The Boeing Company [NYSE:BA] has successfully completed the preliminary design review for the airborne mission system for Australia's Project Wedgetail, taking a major step toward manufacturing parts for the 737 airborne early warning & control system (AEW&C).
A Boeing-led aerospace industry team will provide four 737 AEW&C systems plus options for up to three additional systems. The contract also provides for ground-based support segments for flight and mission crew training, a mission support segment, software maintenance facilities and spare parts. Boeing expects to deliver the first two aircraft to the Commonwealth of Australia in 2006.
"The airborne mission segment is the most complex and highly integrated single element in the overall AEW&C System we are buying from Boeing. The review therefore represented the culmination of a huge amount of work", said Group Capt. Lindsay Ward, leader of the Australian Defence Resident Project team.
"Under our partnering approach with the contractor team headed by Boeing, the program has a solid track record of facing up to and resolving issues so that we can keep forging ahead while still meeting required capability outcomes. This review was no exception."
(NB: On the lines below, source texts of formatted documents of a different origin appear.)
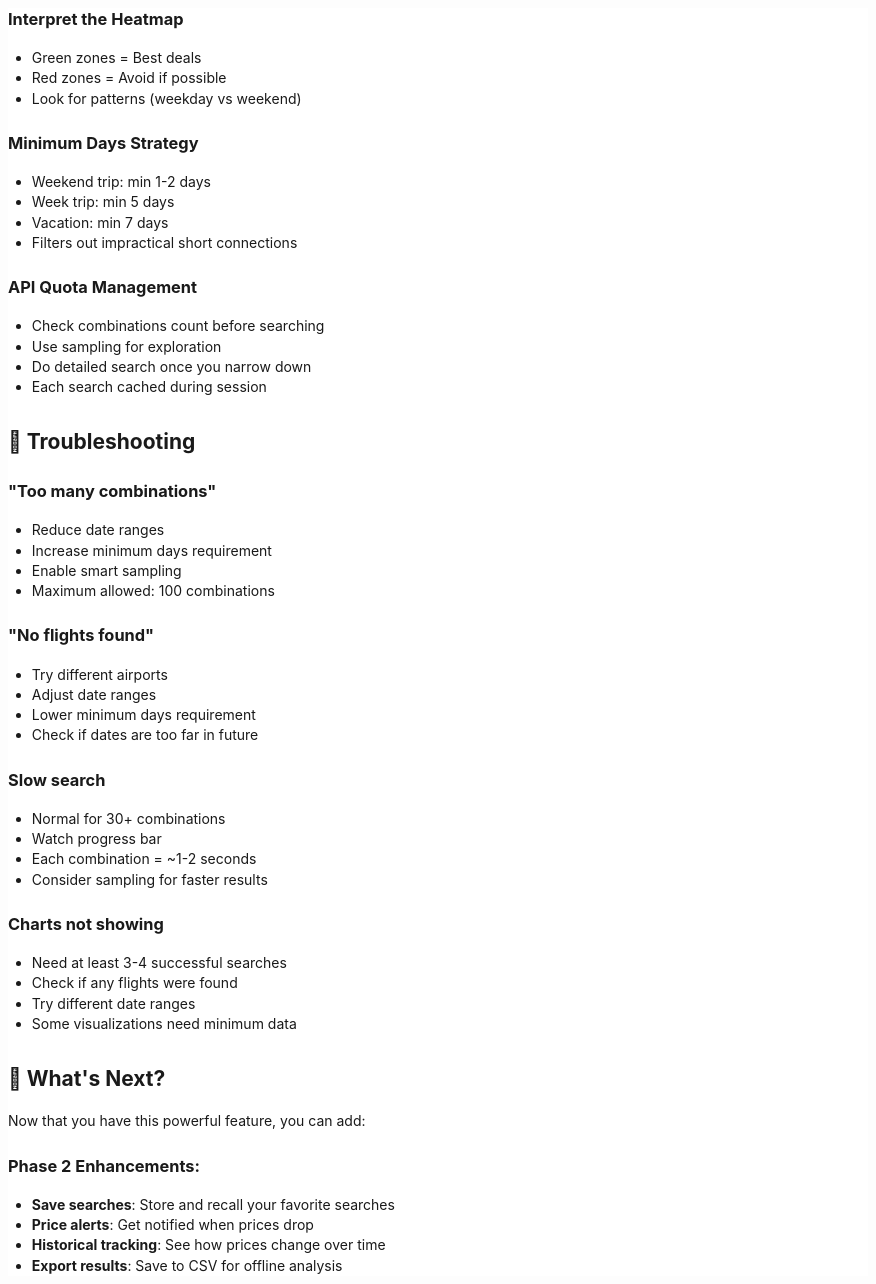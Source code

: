 ### Interpret the Heatmap
- Green zones = Best deals
- Red zones = Avoid if possible
- Look for patterns (weekday vs weekend)

### Minimum Days Strategy
- Weekend trip: min 1-2 days
- Week trip: min 5 days
- Vacation: min 7 days
- Filters out impractical short connections

### API Quota Management
- Check combinations count before searching
- Use sampling for exploration
- Do detailed search once you narrow down
- Each search cached during session

## 🐛 Troubleshooting

### "Too many combinations"
- Reduce date ranges
- Increase minimum days requirement
- Enable smart sampling
- Maximum allowed: 100 combinations

### "No flights found"
- Try different airports
- Adjust date ranges
- Lower minimum days requirement
- Check if dates are too far in future

### Slow search
- Normal for 30+ combinations
- Watch progress bar
- Each combination = ~1-2 seconds
- Consider sampling for faster results

### Charts not showing
- Need at least 3-4 successful searches
- Check if any flights were found
- Try different date ranges
- Some visualizations need minimum data

## 🚀 What's Next?

Now that you have this powerful feature, you can add:

### Phase 2 Enhancements:
- **Save searches**: Store and recall your favorite searches
- **Price alerts**: Get notified when prices drop
- **Historical tracking**: See how prices change over time
- **Export results**: Save to CSV for offline analysis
The review was conducted on schedule -- one year after the start of the System Acquisition contract. It includes a general review of the airborne mission system design against the requirements established by the Commonwealth of Australia. It shows how the radar, communications, mission computing , electronic warfare self protection, navigation, and aircraft subsystems integrate together.
Ross Dessert, Boeing Wedgetail program manager, said, "The success of the preliminary design review shows we have a functional design for the 737 AEW&C system and we're rapidly moving toward the release of drawings and the building of parts.
"The teamwork by our Australian customer and our partners Northrop Grumman Electronic Systems, BAE SYSTEMS Australia and Boeing Australia was outstanding. Their hard work, focus and commitment are helping making this state-of the-art AEW&C system a reality."